**Problem requirements**
When you print the records below, keep every word exact and leave out the images.
********
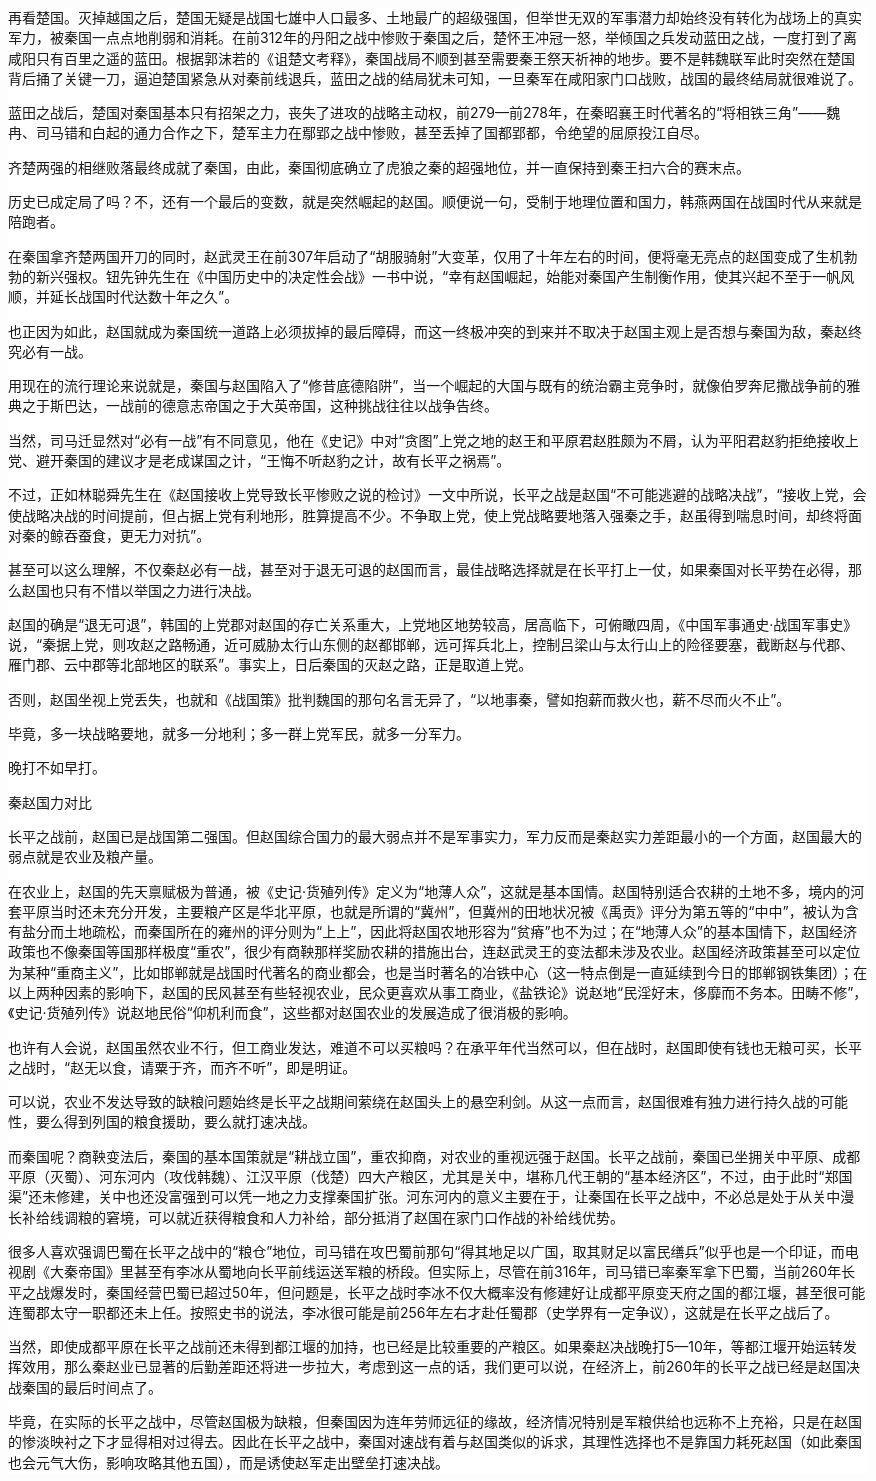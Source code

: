 再看楚国。灭掉越国之后，楚国无疑是战国七雄中人口最多、土地最广的超级强国，但举世无双的军事潜力却始终没有转化为战场上的真实军力，被秦国一点点地削弱和消耗。在前312年的丹阳之战中惨败于秦国之后，楚怀王冲冠一怒，举倾国之兵发动蓝田之战，一度打到了离咸阳只有百里之遥的蓝田。根据郭沫若的《诅楚文考释》，秦国战局不顺到甚至需要秦王祭天祈神的地步。要不是韩魏联军此时突然在楚国背后捅了关键一刀，逼迫楚国紧急从对秦前线退兵，蓝田之战的结局犹未可知，一旦秦军在咸阳家门口战败，战国的最终结局就很难说了。

蓝田之战后，楚国对秦国基本只有招架之力，丧失了进攻的战略主动权，前279—前278年，在秦昭襄王时代著名的“将相铁三角”——魏冉、司马错和白起的通力合作之下，楚军主力在鄢郢之战中惨败，甚至丢掉了国都郢都，令绝望的屈原投江自尽。

齐楚两强的相继败落最终成就了秦国，由此，秦国彻底确立了虎狼之秦的超强地位，并一直保持到秦王扫六合的赛末点。

历史已成定局了吗？不，还有一个最后的变数，就是突然崛起的赵国。顺便说一句，受制于地理位置和国力，韩燕两国在战国时代从来就是陪跑者。

在秦国拿齐楚两国开刀的同时，赵武灵王在前307年启动了“胡服骑射”大变革，仅用了十年左右的时间，便将毫无亮点的赵国变成了生机勃勃的新兴强权。钮先钟先生在《中国历史中的决定性会战》一书中说，“幸有赵国崛起，始能对秦国产生制衡作用，使其兴起不至于一帆风顺，并延长战国时代达数十年之久”。

也正因为如此，赵国就成为秦国统一道路上必须拔掉的最后障碍，而这一终极冲突的到来并不取决于赵国主观上是否想与秦国为敌，秦赵终究必有一战。

用现在的流行理论来说就是，秦国与赵国陷入了“修昔底德陷阱”，当一个崛起的大国与既有的统治霸主竞争时，就像伯罗奔尼撒战争前的雅典之于斯巴达，一战前的德意志帝国之于大英帝国，这种挑战往往以战争告终。

当然，司马迁显然对“必有一战”有不同意见，他在《史记》中对“贪图”上党之地的赵王和平原君赵胜颇为不屑，认为平阳君赵豹拒绝接收上党、避开秦国的建议才是老成谋国之计，“王悔不听赵豹之计，故有长平之祸焉”。

不过，正如林聪舜先生在《赵国接收上党导致长平惨败之说的检讨》一文中所说，长平之战是赵国“不可能逃避的战略决战”，“接收上党，会使战略决战的时间提前，但占据上党有利地形，胜算提高不少。不争取上党，使上党战略要地落入强秦之手，赵虽得到喘息时间，却终将面对秦的鲸吞蚕食，更无力对抗”。

甚至可以这么理解，不仅秦赵必有一战，甚至对于退无可退的赵国而言，最佳战略选择就是在长平打上一仗，如果秦国对长平势在必得，那么赵国也只有不惜以举国之力进行决战。

赵国的确是“退无可退”，韩国的上党郡对赵国的存亡关系重大，上党地区地势较高，居高临下，可俯瞰四周，《中国军事通史·战国军事史》说，“秦据上党，则攻赵之路畅通，近可威胁太行山东侧的赵都邯郸，远可挥兵北上，控制吕梁山与太行山上的险径要塞，截断赵与代郡、雁门郡、云中郡等北部地区的联系”。事实上，日后秦国的灭赵之路，正是取道上党。

否则，赵国坐视上党丢失，也就和《战国策》批判魏国的那句名言无异了，“以地事秦，譬如抱薪而救火也，薪不尽而火不止”。

毕竟，多一块战略要地，就多一分地利；多一群上党军民，就多一分军力。

晚打不如早打。

秦赵国力对比

长平之战前，赵国已是战国第二强国。但赵国综合国力的最大弱点并不是军事实力，军力反而是秦赵实力差距最小的一个方面，赵国最大的弱点就是农业及粮产量。

在农业上，赵国的先天禀赋极为普通，被《史记·货殖列传》定义为“地薄人众”，这就是基本国情。赵国特别适合农耕的土地不多，境内的河套平原当时还未充分开发，主要粮产区是华北平原，也就是所谓的“冀州”，但冀州的田地状况被《禹贡》评分为第五等的“中中”，被认为含有盐分而土地疏松，而秦国所在的雍州的评分则为“上上”，因此将赵国农地形容为“贫瘠”也不为过；在“地薄人众”的基本国情下，赵国经济政策也不像秦国等国那样极度“重农”，很少有商鞅那样奖励农耕的措施出台，连赵武灵王的变法都未涉及农业。赵国经济政策甚至可以定位为某种“重商主义”，比如邯郸就是战国时代著名的商业都会，也是当时著名的冶铁中心（这一特点倒是一直延续到今日的邯郸钢铁集团）；在以上两种因素的影响下，赵国的民风甚至有些轻视农业，民众更喜欢从事工商业，《盐铁论》说赵地“民淫好末，侈靡而不务本。田畴不修”，《史记·货殖列传》说赵地民俗“仰机利而食”，这些都对赵国农业的发展造成了很消极的影响。

也许有人会说，赵国虽然农业不行，但工商业发达，难道不可以买粮吗？在承平年代当然可以，但在战时，赵国即使有钱也无粮可买，长平之战时，“赵无以食，请粟于齐，而齐不听”，即是明证。

可以说，农业不发达导致的缺粮问题始终是长平之战期间萦绕在赵国头上的悬空利剑。从这一点而言，赵国很难有独力进行持久战的可能性，要么得到列国的粮食援助，要么就打速决战。

而秦国呢？商鞅变法后，秦国的基本国策就是“耕战立国”，重农抑商，对农业的重视远强于赵国。长平之战前，秦国已坐拥关中平原、成都平原（灭蜀）、河东河内（攻伐韩魏）、江汉平原（伐楚）四大产粮区，尤其是关中，堪称几代王朝的“基本经济区”，不过，由于此时“郑国渠”还未修建，关中也还没富强到可以凭一地之力支撑秦国扩张。河东河内的意义主要在于，让秦国在长平之战中，不必总是处于从关中漫长补给线调粮的窘境，可以就近获得粮食和人力补给，部分抵消了赵国在家门口作战的补给线优势。

很多人喜欢强调巴蜀在长平之战中的“粮仓”地位，司马错在攻巴蜀前那句“得其地足以广国，取其财足以富民缮兵”似乎也是一个印证，而电视剧《大秦帝国》里甚至有李冰从蜀地向长平前线运送军粮的桥段。但实际上，尽管在前316年，司马错已率秦军拿下巴蜀，当前260年长平之战爆发时，秦国经营巴蜀已超过50年，但问题是，长平之战时李冰不仅大概率没有修建好让成都平原变天府之国的都江堰，甚至很可能连蜀郡太守一职都还未上任。按照史书的说法，李冰很可能是前256年左右才赴任蜀郡（史学界有一定争议），这就是在长平之战后了。

当然，即使成都平原在长平之战前还未得到都江堰的加持，也已经是比较重要的产粮区。如果秦赵决战晚打5—10年，等都江堰开始运转发挥效用，那么秦赵业已显著的后勤差距还将进一步拉大，考虑到这一点的话，我们更可以说，在经济上，前260年的长平之战已经是赵国决战秦国的最后时间点了。

毕竟，在实际的长平之战中，尽管赵国极为缺粮，但秦国因为连年劳师远征的缘故，经济情况特别是军粮供给也远称不上充裕，只是在赵国的惨淡映衬之下才显得相对过得去。因此在长平之战中，秦国对速战有着与赵国类似的诉求，其理性选择也不是靠国力耗死赵国（如此秦国也会元气大伤，影响攻略其他五国），而是诱使赵军走出壁垒打速决战。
********
**Exercise solution**
Source code

: 再看楚国。灭掉越国之后，楚国无疑是战国七雄中人口最多、土地最广的超级强国，但举世无双的军事潜力却始终没有转化为战场上的真实军力，被秦国一点点地削弱和消耗。在前312年的丹阳之战中惨败于秦国之后，楚怀王冲冠一怒，举倾国之兵发动蓝田之战，一度打到了离咸阳只有百里之遥的蓝田。根据郭沫若的《诅楚文考释》，秦国战局不顺到甚至需要秦王祭天祈神的地步。要不是韩魏联军此时突然在楚国背后捅了关键一刀，逼迫楚国紧急从对秦前线退兵，蓝田之战的结局犹未可知，一旦秦军在咸阳家门口战败，战国的最终结局就很难说了。

蓝田之战后，楚国对秦国基本只有招架之力，丧失了进攻的战略主动权，前279—前278年，在秦昭襄王时代著名的“将相铁三角”——魏冉、司马错和白起的通力合作之下，楚军主力在鄢郢之战中惨败，甚至丢掉了国都郢都，令绝望的屈原投江自尽。

齐楚两强的相继败落最终成就了秦国，由此，秦国彻底确立了虎狼之秦的超强地位，并一直保持到秦王扫六合的赛末点。

历史已成定局了吗？不，还有一个最后的变数，就是突然崛起的赵国。顺便说一句，受制于地理位置和国力，韩燕两国在战国时代从来就是陪跑者。

在秦国拿齐楚两国开刀的同时，赵武灵王在前307年启动了“胡服骑射”大变革，仅用了十年左右的时间，便将毫无亮点的赵国变成了生机勃勃的新兴强权。钮先钟先生在《中国历史中的决定性会战》一书中说，“幸有赵国崛起，始能对秦国产生制衡作用，使其兴起不至于一帆风顺，并延长战国时代达数十年之久”。

也正因为如此，赵国就成为秦国统一道路上必须拔掉的最后障碍，而这一终极冲突的到来并不取决于赵国主观上是否想与秦国为敌，秦赵终究必有一战。

用现在的流行理论来说就是，秦国与赵国陷入了“修昔底德陷阱”，当一个崛起的大国与既有的统治霸主竞争时，就像伯罗奔尼撒战争前的雅典之于斯巴达，一战前的德意志帝国之于大英帝国，这种挑战往往以战争告终。

当然，司马迁显然对“必有一战”有不同意见，他在《史记》中对“贪图”上党之地的赵王和平原君赵胜颇为不屑，认为平阳君赵豹拒绝接收上党、避开秦国的建议才是老成谋国之计，“王悔不听赵豹之计，故有长平之祸焉”。

不过，正如林聪舜先生在《赵国接收上党导致长平惨败之说的检讨》一文中所说，长平之战是赵国“不可能逃避的战略决战”，“接收上党，会使战略决战的时间提前，但占据上党有利地形，胜算提高不少。不争取上党，使上党战略要地落入强秦之手，赵虽得到喘息时间，却终将面对秦的鲸吞蚕食，更无力对抗”。

甚至可以这么理解，不仅秦赵必有一战，甚至对于退无可退的赵国而言，最佳战略选择就是在长平打上一仗，如果秦国对长平势在必得，那么赵国也只有不惜以举国之力进行决战。

赵国的确是“退无可退”，韩国的上党郡对赵国的存亡关系重大，上党地区地势较高，居高临下，可俯瞰四周，《中国军事通史·战国军事史》说，“秦据上党，则攻赵之路畅通，近可威胁太行山东侧的赵都邯郸，远可挥兵北上，控制吕梁山与太行山上的险径要塞，截断赵与代郡、雁门郡、云中郡等北部地区的联系”。事实上，日后秦国的灭赵之路，正是取道上党。

否则，赵国坐视上党丢失，也就和《战国策》批判魏国的那句名言无异了，“以地事秦，譬如抱薪而救火也，薪不尽而火不止”。

毕竟，多一块战略要地，就多一分地利；多一群上党军民，就多一分军力。

晚打不如早打。

秦赵国力对比

长平之战前，赵国已是战国第二强国。但赵国综合国力的最大弱点并不是军事实力，军力反而是秦赵实力差距最小的一个方面，赵国最大的弱点就是农业及粮产量。

在农业上，赵国的先天禀赋极为普通，被《史记·货殖列传》定义为“地薄人众”，这就是基本国情。赵国特别适合农耕的土地不多，境内的河套平原当时还未充分开发，主要粮产区是华北平原，也就是所谓的“冀州”，但冀州的田地状况被《禹贡》评分为第五等的“中中”，被认为含有盐分而土地疏松，而秦国所在的雍州的评分则为“上上”，因此将赵国农地形容为“贫瘠”也不为过；在“地薄人众”的基本国情下，赵国经济政策也不像秦国等国那样极度“重农”，很少有商鞅那样奖励农耕的措施出台，连赵武灵王的变法都未涉及农业。赵国经济政策甚至可以定位为某种“重商主义”，比如邯郸就是战国时代著名的商业都会，也是当时著名的冶铁中心（这一特点倒是一直延续到今日的邯郸钢铁集团）；在以上两种因素的影响下，赵国的民风甚至有些轻视农业，民众更喜欢从事工商业，《盐铁论》说赵地“民淫好末，侈靡而不务本。田畴不修”，《史记·货殖列传》说赵地民俗“仰机利而食”，这些都对赵国农业的发展造成了很消极的影响。

也许有人会说，赵国虽然农业不行，但工商业发达，难道不可以买粮吗？在承平年代当然可以，但在战时，赵国即使有钱也无粮可买，长平之战时，“赵无以食，请粟于齐，而齐不听”，即是明证。

可以说，农业不发达导致的缺粮问题始终是长平之战期间萦绕在赵国头上的悬空利剑。从这一点而言，赵国很难有独力进行持久战的可能性，要么得到列国的粮食援助，要么就打速决战。

而秦国呢？商鞅变法后，秦国的基本国策就是“耕战立国”，重农抑商，对农业的重视远强于赵国。长平之战前，秦国已坐拥关中平原、成都平原（灭蜀）、河东河内（攻伐韩魏）、江汉平原（伐楚）四大产粮区，尤其是关中，堪称几代王朝的“基本经济区”，不过，由于此时“郑国渠”还未修建，关中也还没富强到可以凭一地之力支撑秦国扩张。河东河内的意义主要在于，让秦国在长平之战中，不必总是处于从关中漫长补给线调粮的窘境，可以就近获得粮食和人力补给，部分抵消了赵国在家门口作战的补给线优势。

很多人喜欢强调巴蜀在长平之战中的“粮仓”地位，司马错在攻巴蜀前那句“得其地足以广国，取其财足以富民缮兵”似乎也是一个印证，而电视剧《大秦帝国》里甚至有李冰从蜀地向长平前线运送军粮的桥段。但实际上，尽管在前316年，司马错已率秦军拿下巴蜀，当前260年长平之战爆发时，秦国经营巴蜀已超过50年，但问题是，长平之战时李冰不仅大概率没有修建好让成都平原变天府之国的都江堰，甚至很可能连蜀郡太守一职都还未上任。按照史书的说法，李冰很可能是前256年左右才赴任蜀郡（史学界有一定争议），这就是在长平之战后了。

当然，即使成都平原在长平之战前还未得到都江堰的加持，也已经是比较重要的产粮区。如果秦赵决战晚打5—10年，等都江堰开始运转发挥效用，那么秦赵业已显著的后勤差距还将进一步拉大，考虑到这一点的话，我们更可以说，在经济上，前260年的长平之战已经是赵国决战秦国的最后时间点了。

毕竟，在实际的长平之战中，尽管赵国极为缺粮，但秦国因为连年劳师远征的缘故，经济情况特别是军粮供给也远称不上充裕，只是在赵国的惨淡映衬之下才显得相对过得去。因此在长平之战中，秦国对速战有着与赵国类似的诉求，其理性选择也不是靠国力耗死赵国（如此秦国也会元气大伤，影响攻略其他五国），而是诱使赵军走出壁垒打速决战。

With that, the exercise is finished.